- **Record extracts**:

********

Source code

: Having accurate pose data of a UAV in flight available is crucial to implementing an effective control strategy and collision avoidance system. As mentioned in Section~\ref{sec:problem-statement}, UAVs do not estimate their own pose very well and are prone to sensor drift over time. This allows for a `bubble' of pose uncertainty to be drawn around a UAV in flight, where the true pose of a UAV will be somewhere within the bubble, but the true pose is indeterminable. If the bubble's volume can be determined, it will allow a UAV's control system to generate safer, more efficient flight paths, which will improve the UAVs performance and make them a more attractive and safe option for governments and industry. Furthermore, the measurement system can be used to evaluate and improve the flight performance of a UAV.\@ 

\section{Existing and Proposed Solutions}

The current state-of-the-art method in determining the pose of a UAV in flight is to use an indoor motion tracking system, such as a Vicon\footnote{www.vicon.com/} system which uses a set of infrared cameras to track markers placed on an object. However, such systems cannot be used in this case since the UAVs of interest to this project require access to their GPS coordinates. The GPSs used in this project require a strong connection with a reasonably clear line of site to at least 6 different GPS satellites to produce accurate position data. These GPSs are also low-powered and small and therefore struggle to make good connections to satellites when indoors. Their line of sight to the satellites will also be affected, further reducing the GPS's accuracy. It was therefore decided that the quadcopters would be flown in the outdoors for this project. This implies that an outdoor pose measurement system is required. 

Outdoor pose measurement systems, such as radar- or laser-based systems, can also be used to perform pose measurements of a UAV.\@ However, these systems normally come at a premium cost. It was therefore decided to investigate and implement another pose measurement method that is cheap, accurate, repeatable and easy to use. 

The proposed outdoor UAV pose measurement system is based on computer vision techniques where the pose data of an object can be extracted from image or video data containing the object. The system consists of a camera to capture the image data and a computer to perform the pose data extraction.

********

- **Required action**: Go through the listing above and repeat all of it exactly.

- **Answer to this task**:
Source code

: Having accurate pose data of a UAV in flight available is crucial to implementing an effective control strategy and collision avoidance system. As mentioned in Section~\ref{sec:problem-statement}, UAVs do not estimate their own pose very well and are prone to sensor drift over time. This allows for a `bubble' of pose uncertainty to be drawn around a UAV in flight, where the true pose of a UAV will be somewhere within the bubble, but the true pose is indeterminable. If the bubble's volume can be determined, it will allow a UAV's control system to generate safer, more efficient flight paths, which will improve the UAVs performance and make them a more attractive and safe option for governments and industry. Furthermore, the measurement system can be used to evaluate and improve the flight performance of a UAV.\@ 

\section{Existing and Proposed Solutions}

The current state-of-the-art method in determining the pose of a UAV in flight is to use an indoor motion tracking system, such as a Vicon\footnote{www.vicon.com/} system which uses a set of infrared cameras to track markers placed on an object. However, such systems cannot be used in this case since the UAVs of interest to this project require access to their GPS coordinates. The GPSs used in this project require a strong connection with a reasonably clear line of site to at least 6 different GPS satellites to produce accurate position data. These GPSs are also low-powered and small and therefore struggle to make good connections to satellites when indoors. Their line of sight to the satellites will also be affected, further reducing the GPS's accuracy. It was therefore decided that the quadcopters would be flown in the outdoors for this project. This implies that an outdoor pose measurement system is required. 

Outdoor pose measurement systems, such as radar- or laser-based systems, can also be used to perform pose measurements of a UAV.\@ However, these systems normally come at a premium cost. It was therefore decided to investigate and implement another pose measurement method that is cheap, accurate, repeatable and easy to use. 

The proposed outdoor UAV pose measurement system is based on computer vision techniques where the pose data of an object can be extracted from image or video data containing the object. The system consists of a camera to capture the image data and a computer to perform the pose data extraction.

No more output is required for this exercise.